I got charged with a 2nd OVI after I swerved to miss a deer and struck a guardrail, my vehicle was totaled and another car stopped to help me. I wasnt drunk but I was very "out of it" from the accident as it was pretty bad. I did hire an attorney, but was wondering if there was anyway to avoid Jailtime or the hefty license suspension?
Thank you for the helpful responses. I tried to contact Avvo to delete the question, but as you can see, they have not done so yet. The case is now resolved. I plead down and have a year suspension, a year active probation, 5days in jail, 18 on ankle monitoring, 600 in fines and costs, I can have driving priv. with an ignition breath thing and yellow plates, and I have to complete an assessment which determines whether I need to take Alcohol and drug classes which they almost always make you do from what I hear (RME).
I could give you all sorts of scenarios and I understand that you are worried about the outcome. But the only person who can evaluate this case is the attorney you hired. USUALLY, a "second in six" gets you at least six days incarceration or three days and a three day driver intervention program. But to give advice without all the facts would be unethical. Further, you should not be posting anything on this website about this case. Anything you write here is not privileged and can be used against you. Talk to your attorney.
This post is not meant to: 1) contain my signature; 2) contain legal advice; 3) create an attorney/client relationship; or 4) guarantee confidentiality.

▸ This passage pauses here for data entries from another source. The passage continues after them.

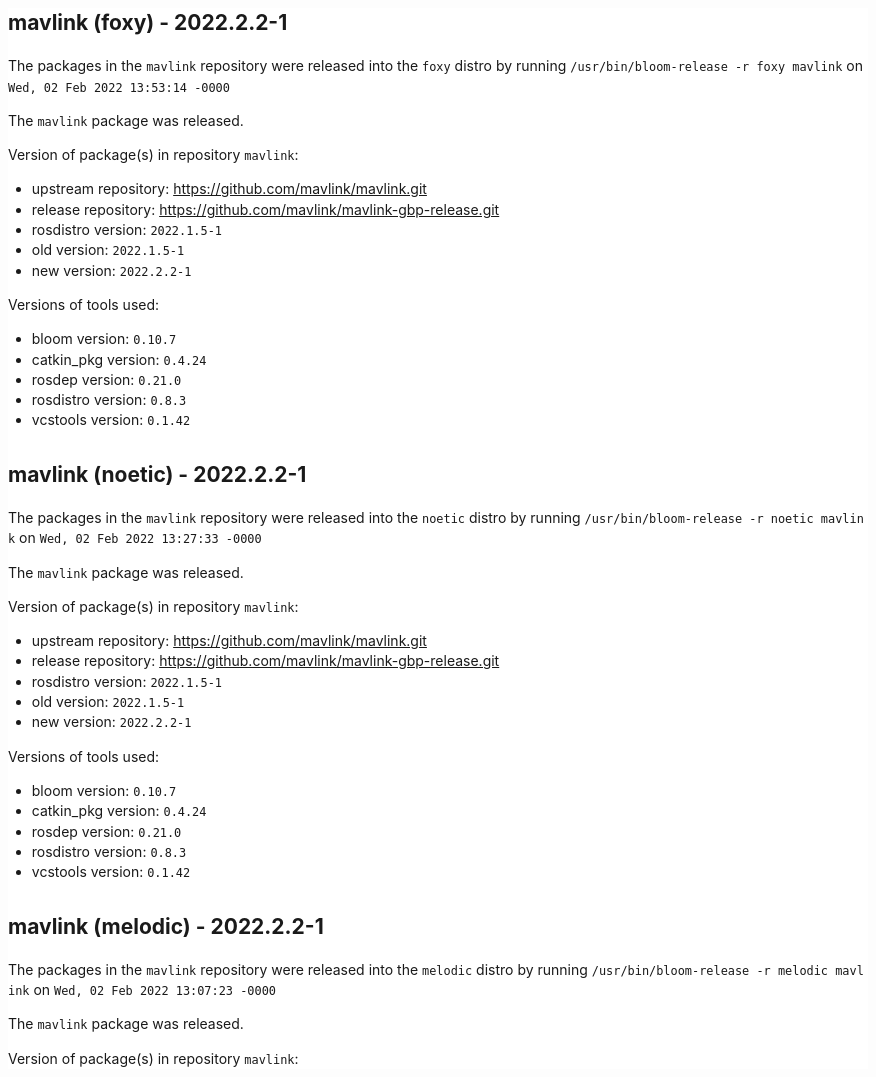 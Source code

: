 
## mavlink (foxy) - 2022.2.2-1

The packages in the `mavlink` repository were released into the `foxy` distro by running `/usr/bin/bloom-release -r foxy mavlink` on `Wed, 02 Feb 2022 13:53:14 -0000`

The `mavlink` package was released.

Version of package(s) in repository `mavlink`:

- upstream repository: https://github.com/mavlink/mavlink.git
- release repository: https://github.com/mavlink/mavlink-gbp-release.git
- rosdistro version: `2022.1.5-1`
- old version: `2022.1.5-1`
- new version: `2022.2.2-1`

Versions of tools used:

- bloom version: `0.10.7`
- catkin_pkg version: `0.4.24`
- rosdep version: `0.21.0`
- rosdistro version: `0.8.3`
- vcstools version: `0.1.42`


## mavlink (noetic) - 2022.2.2-1

The packages in the `mavlink` repository were released into the `noetic` distro by running `/usr/bin/bloom-release -r noetic mavlink` on `Wed, 02 Feb 2022 13:27:33 -0000`

The `mavlink` package was released.

Version of package(s) in repository `mavlink`:

- upstream repository: https://github.com/mavlink/mavlink.git
- release repository: https://github.com/mavlink/mavlink-gbp-release.git
- rosdistro version: `2022.1.5-1`
- old version: `2022.1.5-1`
- new version: `2022.2.2-1`

Versions of tools used:

- bloom version: `0.10.7`
- catkin_pkg version: `0.4.24`
- rosdep version: `0.21.0`
- rosdistro version: `0.8.3`
- vcstools version: `0.1.42`


## mavlink (melodic) - 2022.2.2-1

The packages in the `mavlink` repository were released into the `melodic` distro by running `/usr/bin/bloom-release -r melodic mavlink` on `Wed, 02 Feb 2022 13:07:23 -0000`

The `mavlink` package was released.

Version of package(s) in repository `mavlink`:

My general advice to clients across the board is that submitting to a breath test can only result in providing the State of Ohio with additional evidence of guilt. I believe that refusing the breath test and remaining silent is one's best advice if arrested. However, you should know that refusing a breath test or other chemical test carries a stiffer length of pre-trial administrative license suspension imposed by the BMV as well as a longer period of time to wait before being granted pre-trial limited driving privileges.
In addition, refusing a breath test can result in stiffer penalties if convicted of an OVI. For your 2nd OVI conviction in 6 years, you are automatically facing 10 days mandatory jail time if convicted in that fashion. If you refuse a breath test on your 2nd conviction in 6 years there is 20 days of mandatory jail time unless there is a reduction of the charge.
I believe that by refusing the breath test and all field sobriety tests you have ultimately made it harder for the State of Ohio to convict; however, all strategical questions should be directed to the attorney you hired. In addition, I echo that discussing the case in detail or making admissions on this forum could haunt you. Good luck with your case.
Attorney Michael Probst
The only way to avoid these problems is to win. A 2nd in 6 OVI carries a mandatory minimum of 10 days in jail but could be more. Talk to your attorney. These penalties can be highet. Good luck.
The responses of Attorney Chris Beck to any questions posed on Avvo do NOT establish an Attorney-client relationship. Attorney Beck is available for private hire and consultation for a fee. Only after Attorney Beck is retained as counsel, or agrees to discuss this matter with you privately, shall he be legally deemed to be your Attorney. His responses herein are an attempt to assist persons temporarily based upon the very extremely limited amount of information provided by the questioner
You would be well served to talk to your attorney about this, these fears can be quelled and interviews with multiple lawyers avoided if you simply speak directly with your attorney. In the event that your attoreny cannot or will not answer your questions then it may be time to seek the opinion of alternative counsel.